What is the timeout for writing to replica shard ? If it is taking long time to write to replica can i specify value to timeout write on replica shard.
Valid write consistency values : one, quorum , and all
Because of below exception index is turning to yellow and shard reallocation is happening.
2019-02-20T13:10:11,644][WARN ][o.e.c.a.s.ShardStateAction] [SEIGWPP05ES03] [sample_index][3] received shard failed for shard id [[sample_index][3]], allocation id [OKXJ2CKNR8CKilqJZpVe4Q], primary term [1], message [failed to perform indices:data/write/bulk[s] on replica [sample_index][3], node[IiIb5vQNSj6GAxyv2LbWBQ], [R], s[STARTED], a[id=OKXJ2CKNR8CKilqJZpVe4Q]], failure [NodeNotConnectedException[[samplenode][172.18.72.120:9300] Node not connected]]
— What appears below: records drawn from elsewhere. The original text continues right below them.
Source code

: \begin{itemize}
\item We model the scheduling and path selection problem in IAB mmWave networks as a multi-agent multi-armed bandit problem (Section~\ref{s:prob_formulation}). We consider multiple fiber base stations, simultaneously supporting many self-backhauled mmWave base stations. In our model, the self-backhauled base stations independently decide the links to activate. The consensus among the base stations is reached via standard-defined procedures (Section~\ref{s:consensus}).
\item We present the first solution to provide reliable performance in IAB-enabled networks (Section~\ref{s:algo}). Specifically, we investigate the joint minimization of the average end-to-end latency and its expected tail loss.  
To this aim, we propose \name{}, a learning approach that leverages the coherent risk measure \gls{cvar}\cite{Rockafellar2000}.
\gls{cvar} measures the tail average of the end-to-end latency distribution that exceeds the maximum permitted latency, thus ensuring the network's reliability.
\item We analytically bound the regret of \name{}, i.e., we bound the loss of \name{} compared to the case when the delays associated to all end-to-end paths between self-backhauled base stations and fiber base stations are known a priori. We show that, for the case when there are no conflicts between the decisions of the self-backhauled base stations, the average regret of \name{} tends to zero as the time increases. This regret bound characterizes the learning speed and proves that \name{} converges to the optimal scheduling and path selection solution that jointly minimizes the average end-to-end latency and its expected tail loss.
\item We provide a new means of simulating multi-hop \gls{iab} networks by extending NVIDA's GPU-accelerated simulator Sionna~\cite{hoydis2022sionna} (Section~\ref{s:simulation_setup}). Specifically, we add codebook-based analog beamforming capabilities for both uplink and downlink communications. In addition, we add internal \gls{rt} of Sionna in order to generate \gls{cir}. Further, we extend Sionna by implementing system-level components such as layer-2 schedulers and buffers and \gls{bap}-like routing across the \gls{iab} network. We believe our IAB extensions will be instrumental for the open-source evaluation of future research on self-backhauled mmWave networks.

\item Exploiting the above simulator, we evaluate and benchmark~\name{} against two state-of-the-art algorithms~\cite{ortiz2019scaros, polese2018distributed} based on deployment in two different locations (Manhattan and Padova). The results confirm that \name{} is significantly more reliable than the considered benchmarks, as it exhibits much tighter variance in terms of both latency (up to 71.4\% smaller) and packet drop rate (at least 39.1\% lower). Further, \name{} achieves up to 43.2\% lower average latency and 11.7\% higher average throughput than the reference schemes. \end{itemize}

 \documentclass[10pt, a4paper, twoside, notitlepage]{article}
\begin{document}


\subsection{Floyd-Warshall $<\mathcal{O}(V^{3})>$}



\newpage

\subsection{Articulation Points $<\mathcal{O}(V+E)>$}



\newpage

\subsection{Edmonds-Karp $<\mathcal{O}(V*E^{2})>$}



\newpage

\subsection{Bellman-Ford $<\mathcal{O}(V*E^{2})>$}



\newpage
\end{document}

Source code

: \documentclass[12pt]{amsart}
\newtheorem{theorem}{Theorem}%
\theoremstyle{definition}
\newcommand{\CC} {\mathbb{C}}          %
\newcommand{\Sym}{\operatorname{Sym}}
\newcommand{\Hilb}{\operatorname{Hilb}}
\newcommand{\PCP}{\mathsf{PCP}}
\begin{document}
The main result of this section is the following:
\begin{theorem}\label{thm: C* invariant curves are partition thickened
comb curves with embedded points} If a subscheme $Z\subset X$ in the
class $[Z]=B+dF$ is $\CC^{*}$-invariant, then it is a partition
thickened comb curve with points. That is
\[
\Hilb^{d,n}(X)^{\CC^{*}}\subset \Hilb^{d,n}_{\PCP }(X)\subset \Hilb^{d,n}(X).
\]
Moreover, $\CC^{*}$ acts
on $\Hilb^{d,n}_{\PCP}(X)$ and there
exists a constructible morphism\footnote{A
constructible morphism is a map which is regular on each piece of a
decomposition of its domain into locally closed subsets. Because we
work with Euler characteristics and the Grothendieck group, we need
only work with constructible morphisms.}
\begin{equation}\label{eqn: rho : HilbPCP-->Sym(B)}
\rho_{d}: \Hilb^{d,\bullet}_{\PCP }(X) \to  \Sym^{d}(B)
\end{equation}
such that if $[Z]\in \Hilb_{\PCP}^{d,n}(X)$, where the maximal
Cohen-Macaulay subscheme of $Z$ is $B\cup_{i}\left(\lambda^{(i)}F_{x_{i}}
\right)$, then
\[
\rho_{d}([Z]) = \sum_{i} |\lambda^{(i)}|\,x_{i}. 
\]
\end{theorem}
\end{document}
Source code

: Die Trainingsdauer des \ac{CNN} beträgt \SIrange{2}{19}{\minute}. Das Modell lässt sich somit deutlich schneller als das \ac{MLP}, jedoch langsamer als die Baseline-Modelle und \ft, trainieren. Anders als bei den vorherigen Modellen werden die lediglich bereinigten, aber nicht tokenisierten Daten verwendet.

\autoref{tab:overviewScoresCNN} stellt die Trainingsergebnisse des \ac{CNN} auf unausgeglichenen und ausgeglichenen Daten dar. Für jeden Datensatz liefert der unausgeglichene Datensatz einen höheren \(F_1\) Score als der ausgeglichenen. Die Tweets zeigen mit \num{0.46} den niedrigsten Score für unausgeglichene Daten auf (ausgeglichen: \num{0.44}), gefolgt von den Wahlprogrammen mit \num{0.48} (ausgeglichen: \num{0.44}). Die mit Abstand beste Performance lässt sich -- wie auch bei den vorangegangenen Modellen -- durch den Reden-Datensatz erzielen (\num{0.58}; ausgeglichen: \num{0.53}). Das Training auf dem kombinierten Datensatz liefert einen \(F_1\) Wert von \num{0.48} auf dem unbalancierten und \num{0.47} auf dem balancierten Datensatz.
No, each write goes to the primary and both replicas before acknowledgement, so that's 3 shard copies in total.
Elasticsearch guarantees to write every document to every in-sync shard copy before responding. This means that if it can't write to a shard copy it must mark that copy as out-of-sync, which will mean it becomes unassigned and therefore that the index health reports as yellow.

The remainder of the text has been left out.